René-Charles Angélil is not your average 17-year-old — his mother happens to be one of the world’s most famous pop stars. But he shares at least one trait with millions of other teenage kids: he wanted to do something without telling his mom about it ahead of time.
So he went and recorded two rap songs in his home studio, in the garage beside the family home in Las Vegas. He released them Monday on the streaming platform SoundCloud under his stage name, Big Tip, and he only got around to telling his mother about all this after the songs went to No. 1 and No. 2 on the Canadian SoundCloud R&B charts. His mother being Céline Dion.
Catwalks, which samples Toronto rap/R&B superstar the Weeknd’s Sidewalks, held the top spot on the SoundCloud chart on Thursday. His version of the Weeknd’s Loft Music was No. 2.
Since then, Angélil has released three other songs: Never Stop, The Apple and The Kid. He said it took him 15 minutes to write The Apple and 45 minutes to record it.
The release of the songs led to a highly unusual conversation at home with his mother on Wednesday.
“It’s kind of messed up, honestly,” Angélil said in a phone interview from his Las Vegas home on Thursday. “I played it to her for the first time (Wednesday). I just felt like keeping it on the low. But she loved it. She was just kind of stunned at first, because she’d never heard anything from me. It was kind of a weird conversation: ‘Ma, I’m No. 1 and No. 2 on the charts right now.’ She was like: ‘Why didn’t you tell me first?’ But she’s very supportive of my passion for this.”
Of course, Angélil could have used some of Dion’s music-biz contacts to get his songs out there, he said, but decided not to on principle.

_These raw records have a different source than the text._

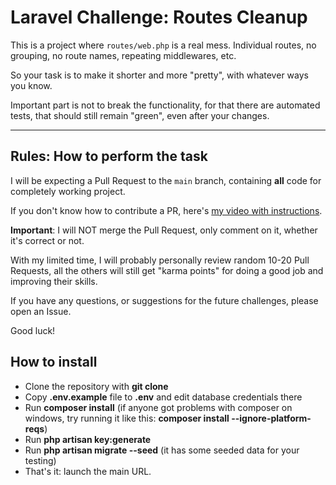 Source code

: # Laravel Challenge: Routes Cleanup

This is a project where `routes/web.php` is a real mess. Individual routes, no grouping, no route names, repeating middlewares, etc.

So your task is to make it shorter and more "pretty", with whatever ways you know.

Important part is not to break the functionality, for that there are automated tests, that should still remain "green", even after your changes. 

---

## Rules: How to perform the task

I will be expecting a Pull Request to the `main` branch, containing **all** code for completely working project.

If you don't know how to contribute a PR, here's [my video with instructions](https://www.youtube.com/watch?v=vEcT6JIFji0).

**Important**: I will NOT merge the Pull Request, only comment on it, whether it's correct or not.

With my limited time, I will probably personally review random 10-20 Pull Requests, all the others will still get "karma points" for doing a good job and improving their skills.

If you have any questions, or suggestions for the future challenges, please open an Issue.

Good luck!

## How to install 

- Clone the repository with __git clone__
- Copy __.env.example__ file to __.env__ and edit database credentials there
- Run __composer install__ (if anyone got problems with composer on windows, try running it like this:  __composer install --ignore-platform-reqs__)
- Run __php artisan key:generate__
- Run __php artisan migrate --seed__ (it has some seeded data for your testing)
- That's it: launch the main URL.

“That’s way too easy,” he said. “My mom’s the greatest singer of all time and she’s got all these outlets. I could have been like, ‘Hey mom, I’m kind of into this music stuff, let’s do something about it.’ But I wanted to prove to myself that I’m able to do it. Not just because my mom is who my mom is. At the end of the day, that’s what matters to me the most: to make a name for myself.”
Angélil’s lyrics are clearly autobiographical; he raps about what it’s like to grow up in Vegas as the son of famous parents. (His father was Dion’s husband and manager, the late René Angélil.) Catwalks opens with the verse: “I ran out of tears when I was 16 / so your bulls–t don’t faze me / so many people wish they knew me … but I’m choosy … I’ve been living the high life, but it comes with a high price.”
“All my lyrics are very personal,” said Angélil. “I’m trying to do something here that no one has ever done before: it’s the son of one of the greatest singers of all time trying to be a rapper. If I was trying to be a real vocalist, that would make sense. But a rapper? All the lyrics are about my personal experiences.”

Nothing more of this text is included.